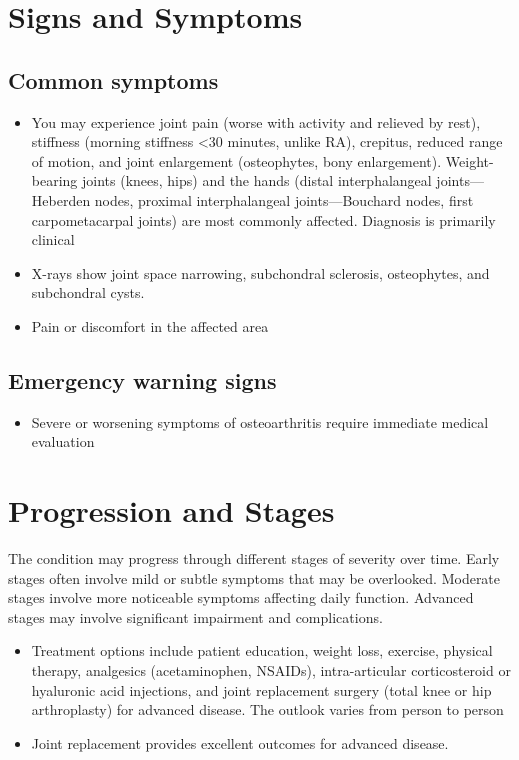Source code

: \section{Signs and Symptoms}

\subsection{Common symptoms}
\begin{itemize}[noitemsep]
  \item You may experience joint pain (worse with activity and relieved by rest), stiffness (morning stiffness <30 minutes, unlike RA), crepitus, reduced range of motion, and joint enlargement (osteophytes, bony enlargement). Weight-bearing joints (knees, hips) and the hands (distal interphalangeal joints---Heberden nodes, proximal interphalangeal joints---Bouchard nodes, first carpometacarpal joints) are most commonly affected. Diagnosis is primarily clinical
  \item X-rays show joint space narrowing, subchondral sclerosis, osteophytes, and subchondral cysts.
  \item Pain or discomfort in the affected area
  \end{itemize}

\subsection{Emergency warning signs}
\begin{itemize}[noitemsep]
  \item Severe or worsening symptoms of osteoarthritis require immediate medical evaluation
\end{itemize}
\section{Progression and Stages}
The condition may progress through different stages of severity over time. Early stages often involve mild or subtle symptoms that may be overlooked. Moderate stages involve more noticeable symptoms affecting daily function. Advanced stages may involve significant impairment and complications.

\begin{itemize}[noitemsep]
  \item Treatment options include patient education, weight loss, exercise, physical therapy, analgesics (acetaminophen, NSAIDs), intra-articular corticosteroid or hyaluronic acid injections, and joint replacement surgery (total knee or hip arthroplasty) for advanced disease. The outlook varies from person to person
  \item Joint replacement provides excellent outcomes for advanced disease.
\end{itemize}
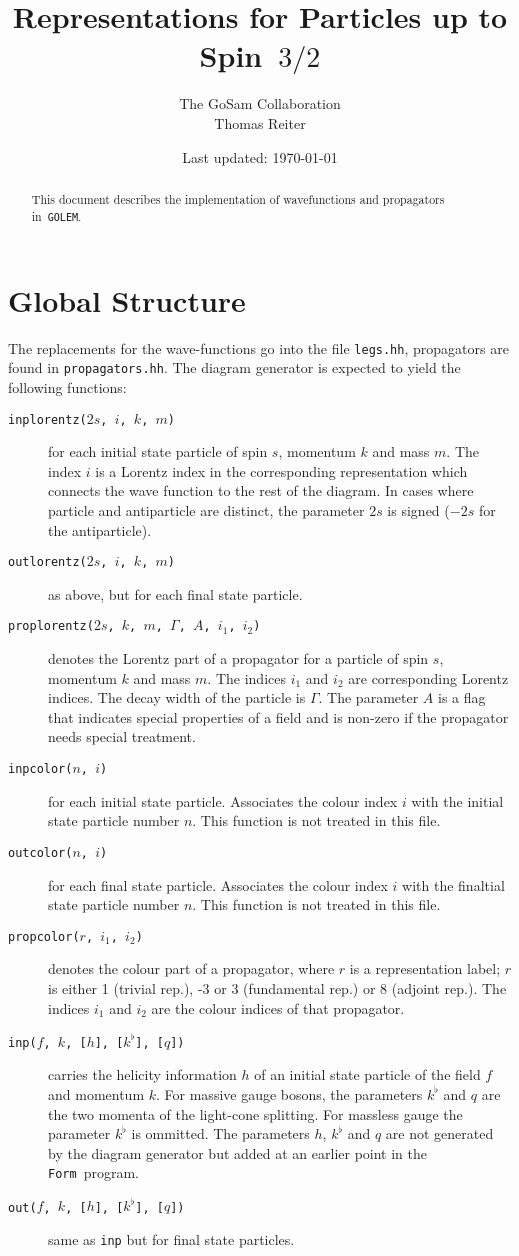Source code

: \documentclass[a4paper,12pt]{amsart}
\date{Last updated: \today}
\author{The GoSam Collaboration\\Thomas Reiter}
\title{Representations for Particles up to Spin~$3/2$}
\newcommand{\form}{{\texttt{Form}}}
\newcommand{\golem}{{\texttt{GOLEM}}}
\begin{document}
\begin{abstract}
This document describes the implementation of wavefunctions and
propagators in~\golem.
\end{abstract}
\maketitle
\tableofcontents
\section{Global Structure}
The replacements for the wave-functions go into the file \texttt{legs.hh},
propagators are found in \texttt{propagators.hh}. The diagram generator is
expected to yield the following functions:
\begin{description}
\item[\texttt{inplorentz($2s$, $i$, $k$, $m$)}] for each initial state
particle of spin $s$, momentum $k$ and mass $m$. The index $i$ is a
Lorentz index in the corresponding representation which connects the
wave function to the rest of the diagram. In cases where particle and
antiparticle are distinct, the parameter $2s$ is signed ($-2s$ for the
antiparticle).
\item[\texttt{outlorentz($2s$, $i$, $k$, $m$)}] as above,
but for each final state particle.
\item[\texttt{proplorentz($2s$, $k$, $m$, $\Gamma$, $A$, $i_1$, $i_2$)}]
denotes the
Lorentz part of a propagator for a particle of spin $s$, momentum $k$ and
mass $m$. The indices $i_1$ and $i_2$ are corresponding Lorentz indices.
The decay width of the particle is $\Gamma$. The parameter $A$ is a flag
that indicates special properties of a field and is non-zero if the
propagator needs special treatment.
\item[\texttt{inpcolor($n$, $i$)}] for each initial state particle.
Associates the colour index $i$ with the initial state particle number $n$.
This function is not treated in this file.
\item[\texttt{outcolor($n$, $i$)}] for each final state particle.
Associates the colour index $i$ with the finaltial state particle number $n$.
This function is not treated in this file.
\item[\texttt{propcolor($r$, $i_1$, $i_2$)}] denotes the colour part of
a propagator, where $r$ is a representation label; $r$ is
either 1 (trivial rep.), -3 or 3 (fundamental rep.) or 8 (adjoint rep.).
The indices $i_1$ and $i_2$ are the colour indices of that propagator.
\item[\texttt{inp($f$, $k$, [$h$], [$k^\flat$], [$q$])}]
carries the helicity information
$h$ of an initial state particle of the field $f$ and momentum $k$.
For massive gauge
bosons, the parameters $k^\flat$ and $q$ are the two momenta of the
light-cone splitting. For massless gauge the parameter $k^\flat$ is
ommitted.
The parameters $h$, $k^\flat$ and $q$ are not generated
by the diagram generator but added at an earlier point
in the \form\ program.
\item[\texttt{out($f$, $k$, [$h$], [$k^\flat$], [$q$])}]
same as \texttt{inp} but for final state particles.
\end{description}
\end{document}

▶ **Your goal**
Please print, unchanged, the lines from the one holding "light-cone splitting. For" through the last line of the listing above, including both and omitting the rest.

▶ **Answer area**
light-cone splitting. For massless gauge the parameter $k^\flat$ is
ommitted.
The parameters $h$, $k^\flat$ and $q$ are not generated
by the diagram generator but added at an earlier point
in the \form\ program.
\item[\texttt{out($f$, $k$, [$h$], [$k^\flat$], [$q$])}]
same as \texttt{inp} but for final state particles.
\end{description}
\end{document}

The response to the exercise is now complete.